I’m looking to buy the backplane of an HP DL180 G6 and I noticed that it has a “3-pin backplane I2C connector” which connects to the motherboard. https://www.hpe.com/psnow/doc/c01727924
I have 0 idea what this I2C connector is doing and what happens when it’s disconnected. I’m wondering if the owner of an HP DL180 G6 could simply unplug the I2C connector from their server and tell me whether they can still see the drives in the host O.S (or even BIOS?)? I’m thinking of buying only the backplane and connecting it via SAS to a completely different motherboard.
Point 2 seems to suggest that the DL180 didn’t see any disks on the backplane with the I2C cable disconnected. However that could be unique to the HP server.

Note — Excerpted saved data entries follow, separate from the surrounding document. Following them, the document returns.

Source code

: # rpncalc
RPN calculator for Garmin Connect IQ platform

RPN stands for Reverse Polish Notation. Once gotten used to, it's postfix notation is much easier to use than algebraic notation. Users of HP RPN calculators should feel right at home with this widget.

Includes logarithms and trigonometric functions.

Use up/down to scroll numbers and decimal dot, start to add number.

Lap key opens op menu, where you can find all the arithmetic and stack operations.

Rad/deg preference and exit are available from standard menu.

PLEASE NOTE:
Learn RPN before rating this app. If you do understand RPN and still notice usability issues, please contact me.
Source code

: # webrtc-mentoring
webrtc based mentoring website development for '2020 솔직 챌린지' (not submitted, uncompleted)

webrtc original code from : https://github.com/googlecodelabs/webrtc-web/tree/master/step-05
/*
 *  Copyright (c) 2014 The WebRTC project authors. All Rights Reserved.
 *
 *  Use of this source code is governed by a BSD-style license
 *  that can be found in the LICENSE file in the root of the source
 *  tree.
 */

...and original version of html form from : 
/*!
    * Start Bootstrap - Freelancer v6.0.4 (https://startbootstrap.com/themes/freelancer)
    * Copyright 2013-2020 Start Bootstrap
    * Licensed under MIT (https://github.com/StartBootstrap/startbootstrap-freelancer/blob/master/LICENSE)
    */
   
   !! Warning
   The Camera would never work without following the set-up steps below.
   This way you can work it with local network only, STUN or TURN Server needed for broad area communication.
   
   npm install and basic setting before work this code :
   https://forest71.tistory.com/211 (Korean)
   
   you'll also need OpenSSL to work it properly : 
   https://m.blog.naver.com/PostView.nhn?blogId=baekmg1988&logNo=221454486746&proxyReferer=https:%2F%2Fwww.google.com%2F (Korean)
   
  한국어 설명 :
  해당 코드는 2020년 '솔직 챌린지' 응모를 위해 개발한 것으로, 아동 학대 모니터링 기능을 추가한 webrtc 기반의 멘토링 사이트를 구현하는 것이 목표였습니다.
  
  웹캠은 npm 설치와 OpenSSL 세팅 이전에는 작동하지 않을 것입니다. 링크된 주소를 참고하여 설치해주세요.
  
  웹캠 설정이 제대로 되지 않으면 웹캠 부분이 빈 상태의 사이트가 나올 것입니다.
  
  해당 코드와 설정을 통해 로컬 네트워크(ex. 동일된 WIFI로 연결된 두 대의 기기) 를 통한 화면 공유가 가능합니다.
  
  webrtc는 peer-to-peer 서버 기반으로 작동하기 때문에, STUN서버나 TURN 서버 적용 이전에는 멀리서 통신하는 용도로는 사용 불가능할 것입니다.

Doing some more googling about I found someone suggesting that they got a troublesome H220 to boot with their HP blackplane by pulling out the i2c cable that goes between the backplane and the motherboard in their server.
I tried this, and I was able to get the server to boot!
Only problem is, now it doesn’t see any of the drives connected tot he backplane, so I guess that didn’t really solve anything.
Welp, that’s unfortunate. It looked like a pretty nice backplane with a built-in SAS expander. I doubt the SAS expander will show the discs without that I2C connection sadly. Trying to decode and have an arduino tell that I2C connection is more trouble than it’s worth.